__WORK REQUEST__:
Show all lines containing "which" from the data below.

__MATERIAL PROVIDED__:
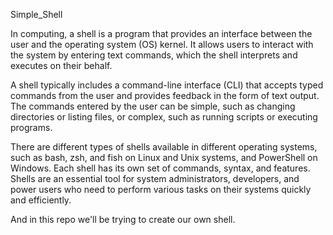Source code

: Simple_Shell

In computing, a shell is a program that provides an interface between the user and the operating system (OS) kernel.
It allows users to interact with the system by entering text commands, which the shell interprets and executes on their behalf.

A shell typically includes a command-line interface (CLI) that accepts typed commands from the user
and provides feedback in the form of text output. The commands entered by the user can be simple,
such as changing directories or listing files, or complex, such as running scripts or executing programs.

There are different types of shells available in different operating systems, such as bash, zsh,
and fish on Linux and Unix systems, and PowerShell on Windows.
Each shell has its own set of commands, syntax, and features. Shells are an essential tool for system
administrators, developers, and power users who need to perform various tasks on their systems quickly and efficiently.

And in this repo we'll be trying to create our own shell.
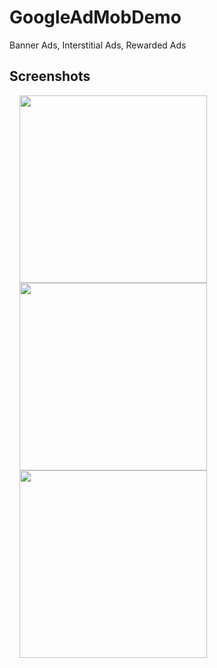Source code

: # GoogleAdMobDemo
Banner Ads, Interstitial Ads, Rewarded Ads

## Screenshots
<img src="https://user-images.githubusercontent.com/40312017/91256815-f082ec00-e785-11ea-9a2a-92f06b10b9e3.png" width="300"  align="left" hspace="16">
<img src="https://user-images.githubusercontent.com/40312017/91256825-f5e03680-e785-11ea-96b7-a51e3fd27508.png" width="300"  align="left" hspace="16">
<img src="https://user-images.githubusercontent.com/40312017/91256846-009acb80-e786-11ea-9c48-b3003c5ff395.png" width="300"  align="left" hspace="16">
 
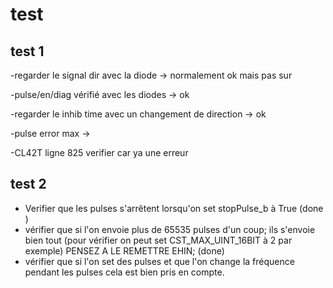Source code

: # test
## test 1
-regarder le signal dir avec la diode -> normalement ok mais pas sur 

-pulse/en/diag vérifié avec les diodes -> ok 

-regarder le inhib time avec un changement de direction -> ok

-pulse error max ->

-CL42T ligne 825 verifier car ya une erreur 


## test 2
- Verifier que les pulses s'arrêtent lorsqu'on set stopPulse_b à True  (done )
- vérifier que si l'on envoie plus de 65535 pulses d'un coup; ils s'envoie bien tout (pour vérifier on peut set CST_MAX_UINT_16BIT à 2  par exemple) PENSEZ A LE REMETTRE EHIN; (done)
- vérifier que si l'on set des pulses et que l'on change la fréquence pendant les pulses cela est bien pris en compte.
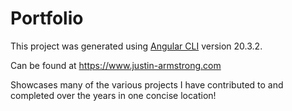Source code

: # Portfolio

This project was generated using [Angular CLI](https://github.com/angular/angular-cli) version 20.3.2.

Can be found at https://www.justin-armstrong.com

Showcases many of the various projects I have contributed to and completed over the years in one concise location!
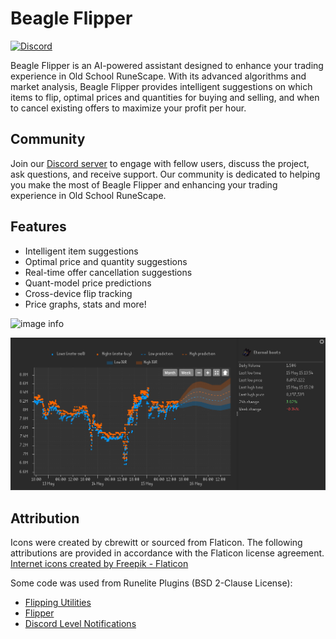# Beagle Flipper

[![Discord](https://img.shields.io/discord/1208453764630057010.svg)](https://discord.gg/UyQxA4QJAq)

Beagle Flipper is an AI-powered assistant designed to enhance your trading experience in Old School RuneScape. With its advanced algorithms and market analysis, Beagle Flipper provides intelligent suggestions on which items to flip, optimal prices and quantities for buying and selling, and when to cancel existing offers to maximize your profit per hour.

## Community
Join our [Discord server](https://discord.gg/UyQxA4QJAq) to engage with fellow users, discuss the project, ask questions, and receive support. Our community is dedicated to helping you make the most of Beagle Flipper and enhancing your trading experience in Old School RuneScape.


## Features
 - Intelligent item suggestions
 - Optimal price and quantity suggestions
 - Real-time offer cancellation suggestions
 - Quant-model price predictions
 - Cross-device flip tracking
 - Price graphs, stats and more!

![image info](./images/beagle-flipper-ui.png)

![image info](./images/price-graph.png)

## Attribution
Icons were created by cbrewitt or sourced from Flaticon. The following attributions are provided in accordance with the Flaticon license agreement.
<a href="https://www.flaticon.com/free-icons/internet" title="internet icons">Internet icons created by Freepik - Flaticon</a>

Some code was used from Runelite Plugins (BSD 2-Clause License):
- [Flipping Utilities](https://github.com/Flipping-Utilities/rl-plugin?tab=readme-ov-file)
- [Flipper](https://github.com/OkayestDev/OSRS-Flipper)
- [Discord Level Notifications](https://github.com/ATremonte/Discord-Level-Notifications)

__OUTPUT FOR THIS EXERCISE__:
It allows users to interact with the system by entering text commands, which the shell interprets and executes on their behalf.
Beagle Flipper is an AI-powered assistant designed to enhance your trading experience in Old School RuneScape. With its advanced algorithms and market analysis, Beagle Flipper provides intelligent suggestions on which items to flip, optimal prices and quantities for buying and selling, and when to cancel existing offers to maximize your profit per hour.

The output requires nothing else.